|Ph.D Student||Cohen Laura|
|Subject||The Role of Catabolic Pathways in Maintaining Synaptic|
|Department||Department of Medicine||Supervisor||Professor Noam Ziv|
Chemical synapses are sites of cell‐cell contact specialized for transmitting signals between neurons and other neurons, muscles or glands. Synapses are composed of neuronal membranes, synaptic vesicles and multiple integral, peripheral and interacting proteins, some of which play direct roles in synaptic transmission, whereas others regulate synaptic function or serve as structural scaffolds. As in nearly all biological structures, proteins at synapses have finite lifetimes. Thus, maintaining synaptic structure, function and specific characteristics depends on the continuous and precise provision of newly synthesized proteins and concomitant degradation of old and damaged protein copies.
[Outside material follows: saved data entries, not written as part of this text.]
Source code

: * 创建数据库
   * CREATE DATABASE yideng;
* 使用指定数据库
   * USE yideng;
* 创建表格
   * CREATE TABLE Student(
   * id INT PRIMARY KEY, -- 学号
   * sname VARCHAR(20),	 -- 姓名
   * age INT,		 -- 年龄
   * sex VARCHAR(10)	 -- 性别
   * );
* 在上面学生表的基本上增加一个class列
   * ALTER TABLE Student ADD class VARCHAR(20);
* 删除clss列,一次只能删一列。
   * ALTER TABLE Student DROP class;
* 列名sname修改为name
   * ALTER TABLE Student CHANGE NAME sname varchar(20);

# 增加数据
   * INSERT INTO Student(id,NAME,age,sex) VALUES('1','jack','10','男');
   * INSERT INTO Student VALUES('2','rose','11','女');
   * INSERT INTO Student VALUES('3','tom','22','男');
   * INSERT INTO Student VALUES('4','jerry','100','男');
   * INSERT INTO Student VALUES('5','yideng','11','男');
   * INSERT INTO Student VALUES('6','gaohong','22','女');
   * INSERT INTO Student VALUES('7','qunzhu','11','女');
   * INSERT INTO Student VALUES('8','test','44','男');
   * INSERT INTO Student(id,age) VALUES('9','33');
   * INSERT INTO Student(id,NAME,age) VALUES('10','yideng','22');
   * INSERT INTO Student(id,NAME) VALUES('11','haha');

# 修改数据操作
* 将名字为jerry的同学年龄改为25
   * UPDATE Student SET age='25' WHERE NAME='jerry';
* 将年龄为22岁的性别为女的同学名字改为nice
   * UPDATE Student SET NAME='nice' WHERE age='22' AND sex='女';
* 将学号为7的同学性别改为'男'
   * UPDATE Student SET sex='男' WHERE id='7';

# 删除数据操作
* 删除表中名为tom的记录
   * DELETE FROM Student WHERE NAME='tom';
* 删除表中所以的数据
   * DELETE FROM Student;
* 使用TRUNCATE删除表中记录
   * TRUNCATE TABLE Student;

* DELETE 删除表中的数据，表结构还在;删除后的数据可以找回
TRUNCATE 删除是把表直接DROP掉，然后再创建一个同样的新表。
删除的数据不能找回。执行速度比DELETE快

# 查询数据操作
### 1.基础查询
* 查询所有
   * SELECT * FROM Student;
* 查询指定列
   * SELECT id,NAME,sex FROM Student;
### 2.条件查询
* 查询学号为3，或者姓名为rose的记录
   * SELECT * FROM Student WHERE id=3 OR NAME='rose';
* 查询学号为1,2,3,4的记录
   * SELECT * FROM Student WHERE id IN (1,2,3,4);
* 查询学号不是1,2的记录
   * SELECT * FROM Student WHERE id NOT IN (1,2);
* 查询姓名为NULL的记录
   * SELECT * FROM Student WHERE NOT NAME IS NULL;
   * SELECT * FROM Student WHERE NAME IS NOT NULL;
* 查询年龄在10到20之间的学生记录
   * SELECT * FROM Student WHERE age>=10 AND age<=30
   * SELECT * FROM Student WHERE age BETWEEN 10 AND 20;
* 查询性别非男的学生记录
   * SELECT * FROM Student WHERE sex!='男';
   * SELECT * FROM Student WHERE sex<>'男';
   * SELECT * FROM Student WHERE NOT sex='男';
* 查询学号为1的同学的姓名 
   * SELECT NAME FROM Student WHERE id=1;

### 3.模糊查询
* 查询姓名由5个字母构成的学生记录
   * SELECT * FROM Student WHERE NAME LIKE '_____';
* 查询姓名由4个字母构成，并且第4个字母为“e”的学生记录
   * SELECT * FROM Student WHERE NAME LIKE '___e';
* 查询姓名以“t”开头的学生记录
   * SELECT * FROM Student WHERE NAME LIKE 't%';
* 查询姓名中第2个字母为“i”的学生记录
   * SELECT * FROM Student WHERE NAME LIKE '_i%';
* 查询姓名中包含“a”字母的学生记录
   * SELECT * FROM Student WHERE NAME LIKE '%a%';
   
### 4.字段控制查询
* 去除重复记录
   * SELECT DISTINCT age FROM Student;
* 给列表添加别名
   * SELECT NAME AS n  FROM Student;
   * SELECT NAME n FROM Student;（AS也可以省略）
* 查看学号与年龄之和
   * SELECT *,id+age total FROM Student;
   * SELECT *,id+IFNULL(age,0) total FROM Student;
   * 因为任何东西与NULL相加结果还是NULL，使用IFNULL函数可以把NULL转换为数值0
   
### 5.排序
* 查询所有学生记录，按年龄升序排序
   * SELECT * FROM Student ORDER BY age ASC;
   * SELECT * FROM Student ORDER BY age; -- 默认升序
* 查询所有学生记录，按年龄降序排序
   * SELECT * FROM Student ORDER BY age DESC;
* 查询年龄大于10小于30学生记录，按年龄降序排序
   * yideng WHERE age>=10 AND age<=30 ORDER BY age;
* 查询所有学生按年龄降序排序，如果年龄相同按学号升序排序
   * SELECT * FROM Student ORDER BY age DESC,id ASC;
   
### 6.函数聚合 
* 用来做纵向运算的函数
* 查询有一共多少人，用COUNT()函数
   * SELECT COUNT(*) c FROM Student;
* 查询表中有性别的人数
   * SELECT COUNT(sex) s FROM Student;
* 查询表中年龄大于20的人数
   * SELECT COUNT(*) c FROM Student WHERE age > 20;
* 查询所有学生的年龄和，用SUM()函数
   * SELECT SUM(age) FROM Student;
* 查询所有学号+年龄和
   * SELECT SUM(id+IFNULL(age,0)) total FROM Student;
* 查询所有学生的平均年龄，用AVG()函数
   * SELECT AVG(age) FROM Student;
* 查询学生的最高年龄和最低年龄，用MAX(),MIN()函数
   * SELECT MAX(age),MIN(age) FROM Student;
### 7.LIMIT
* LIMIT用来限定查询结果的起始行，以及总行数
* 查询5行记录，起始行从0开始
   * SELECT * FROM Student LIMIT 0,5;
While much has been learned on synaptic protein synthesis, little is known on the manners by which synaptic proteins are degraded. In Chapter 1, we describe experiments examining the involvement of the ubiquitin‐proteasomal system (UPS) in neuronal and synaptic protein degradation. Specifically, we examined how inhibiting this catabolic route affects the degradation rates of thousands of neuronal and synaptic proteins. In the course of this study we identified a number of proteins, including several proteins related to glutamate receptor trafficking, whose degradation rates were significantly slowed by UPS inhibition. Unexpectedly, however, degradation rates of most synaptic proteins were not significantly affected. Many of the differential effects of UPS inhibition were readily explained by a quantitative framework that considered known metabolic turnover rates for the same proteins. In contrast to the limited effects on protein degradation, UPS inhibition profoundly and preferentially suppressed the synthesis of a large number of synaptic proteins. These findings highlighted the importance of the UPS in the degradation of certain synaptic proteins, yet also indicated that under basal conditions most synaptic proteins seem to be degraded through alternative pathways.
In Chapter 2, we describe experiments aimed at uncovering aspects of neuronal structure and function that are most strongly dependent on the supply of newly synthesized protein copies, with the intention in mind to characterize the failure timeline when protein replenishment is suppressed. We found that suppressing protein synthesis for 24 hours using protein synthesis inhibitors is associated with modest synapse elimination, minor protein loss, mostly intact vesicle recycling, but enhanced erosion of synaptic configurations. Strikingly, pharmacological suppression of protein synthesis led to rapid (hours) reductions in spontaneous activity levels, as measured using multi‐electrode array substrates and extracellular recordings, pointing to the existence of functionally important proteins with short half-lives of unknown identity. Proteomic experiments revealed potential candidates, including protease inhibitors and calcium binding proteins.
In Chapter 3, we describe technologies we developed to study protein synthesis and trafficking in live neurons and quantify the effects of protein synthesis inhibitors on protein synthesis rates: In Section 3A, we describe HaloTag based constructs and the development of a non‐fluorescent HaloTag blocker for improved measurement and visualization of protein synthesis in living cells.
In Section 3B, we describe genetic code expansion as a tool to visualize synaptic protein synthesis in living neurons.